**Exercise:** A line qualifies if it holds the string "right". Copy every qualifying line from the records.

**Extracted information:**
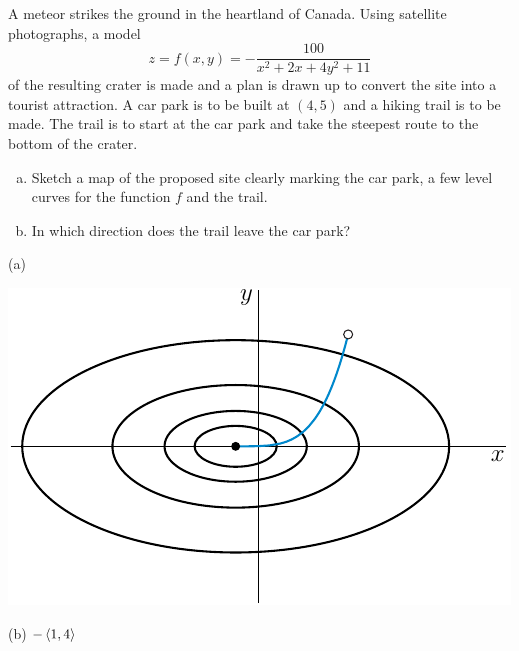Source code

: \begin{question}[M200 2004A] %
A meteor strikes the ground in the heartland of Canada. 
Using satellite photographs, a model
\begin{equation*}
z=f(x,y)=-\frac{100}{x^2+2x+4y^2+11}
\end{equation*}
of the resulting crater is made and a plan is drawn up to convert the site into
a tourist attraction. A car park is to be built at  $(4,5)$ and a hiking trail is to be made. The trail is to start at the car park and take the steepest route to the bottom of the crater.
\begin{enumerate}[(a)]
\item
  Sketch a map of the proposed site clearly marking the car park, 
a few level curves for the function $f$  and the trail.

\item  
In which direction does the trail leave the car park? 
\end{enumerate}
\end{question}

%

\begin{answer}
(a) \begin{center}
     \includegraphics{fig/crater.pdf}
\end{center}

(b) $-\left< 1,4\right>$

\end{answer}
...
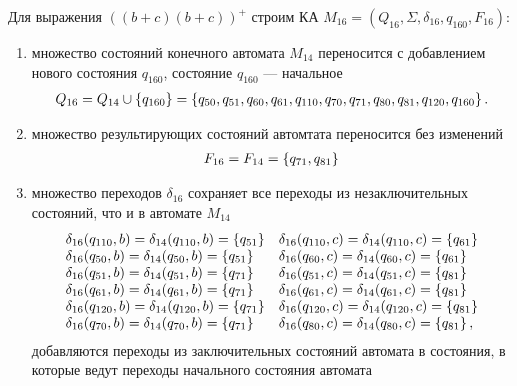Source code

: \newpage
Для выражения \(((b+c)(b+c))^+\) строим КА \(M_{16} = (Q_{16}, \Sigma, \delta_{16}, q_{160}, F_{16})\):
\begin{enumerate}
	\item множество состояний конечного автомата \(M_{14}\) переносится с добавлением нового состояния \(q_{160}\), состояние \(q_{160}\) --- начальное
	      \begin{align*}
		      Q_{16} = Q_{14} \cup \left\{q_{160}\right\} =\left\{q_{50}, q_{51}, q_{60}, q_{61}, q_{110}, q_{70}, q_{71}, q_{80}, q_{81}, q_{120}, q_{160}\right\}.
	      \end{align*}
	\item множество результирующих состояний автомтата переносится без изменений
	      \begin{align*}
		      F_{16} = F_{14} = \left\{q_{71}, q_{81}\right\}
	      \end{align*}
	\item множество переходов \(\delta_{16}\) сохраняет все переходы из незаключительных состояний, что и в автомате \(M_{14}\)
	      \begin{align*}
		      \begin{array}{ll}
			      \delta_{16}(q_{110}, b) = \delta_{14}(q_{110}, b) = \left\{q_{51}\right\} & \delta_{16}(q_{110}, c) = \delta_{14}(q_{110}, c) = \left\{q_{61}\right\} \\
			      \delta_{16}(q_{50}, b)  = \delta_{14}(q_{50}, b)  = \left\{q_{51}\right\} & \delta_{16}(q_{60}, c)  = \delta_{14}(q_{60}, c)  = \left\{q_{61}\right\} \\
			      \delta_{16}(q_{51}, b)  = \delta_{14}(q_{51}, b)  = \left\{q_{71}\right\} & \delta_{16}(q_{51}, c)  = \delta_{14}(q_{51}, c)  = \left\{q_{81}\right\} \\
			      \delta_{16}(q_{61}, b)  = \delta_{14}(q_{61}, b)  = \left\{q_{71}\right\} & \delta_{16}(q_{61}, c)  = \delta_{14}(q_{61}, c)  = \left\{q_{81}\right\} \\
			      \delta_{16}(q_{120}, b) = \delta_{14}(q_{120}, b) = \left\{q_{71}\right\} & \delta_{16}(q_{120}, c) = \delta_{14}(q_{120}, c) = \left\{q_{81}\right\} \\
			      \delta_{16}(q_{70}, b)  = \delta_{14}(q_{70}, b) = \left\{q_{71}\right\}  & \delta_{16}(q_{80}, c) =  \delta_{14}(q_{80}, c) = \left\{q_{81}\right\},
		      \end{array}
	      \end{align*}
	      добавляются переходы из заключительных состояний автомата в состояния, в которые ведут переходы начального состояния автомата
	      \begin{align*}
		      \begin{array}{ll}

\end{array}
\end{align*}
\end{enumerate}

**Solution:**
(b) $-\left< 1,4\right>$
		      Q_{16} = Q_{14} \cup \left\{q_{160}\right\} =\left\{q_{50}, q_{51}, q_{60}, q_{61}, q_{110}, q_{70}, q_{71}, q_{80}, q_{81}, q_{120}, q_{160}\right\}.
		      F_{16} = F_{14} = \left\{q_{71}, q_{81}\right\}
			      \delta_{16}(q_{110}, b) = \delta_{14}(q_{110}, b) = \left\{q_{51}\right\} & \delta_{16}(q_{110}, c) = \delta_{14}(q_{110}, c) = \left\{q_{61}\right\} \\
			      \delta_{16}(q_{50}, b)  = \delta_{14}(q_{50}, b)  = \left\{q_{51}\right\} & \delta_{16}(q_{60}, c)  = \delta_{14}(q_{60}, c)  = \left\{q_{61}\right\} \\
			      \delta_{16}(q_{51}, b)  = \delta_{14}(q_{51}, b)  = \left\{q_{71}\right\} & \delta_{16}(q_{51}, c)  = \delta_{14}(q_{51}, c)  = \left\{q_{81}\right\} \\
			      \delta_{16}(q_{61}, b)  = \delta_{14}(q_{61}, b)  = \left\{q_{71}\right\} & \delta_{16}(q_{61}, c)  = \delta_{14}(q_{61}, c)  = \left\{q_{81}\right\} \\
			      \delta_{16}(q_{120}, b) = \delta_{14}(q_{120}, b) = \left\{q_{71}\right\} & \delta_{16}(q_{120}, c) = \delta_{14}(q_{120}, c) = \left\{q_{81}\right\} \\
			      \delta_{16}(q_{70}, b)  = \delta_{14}(q_{70}, b) = \left\{q_{71}\right\}  & \delta_{16}(q_{80}, c) =  \delta_{14}(q_{80}, c) = \left\{q_{81}\right\},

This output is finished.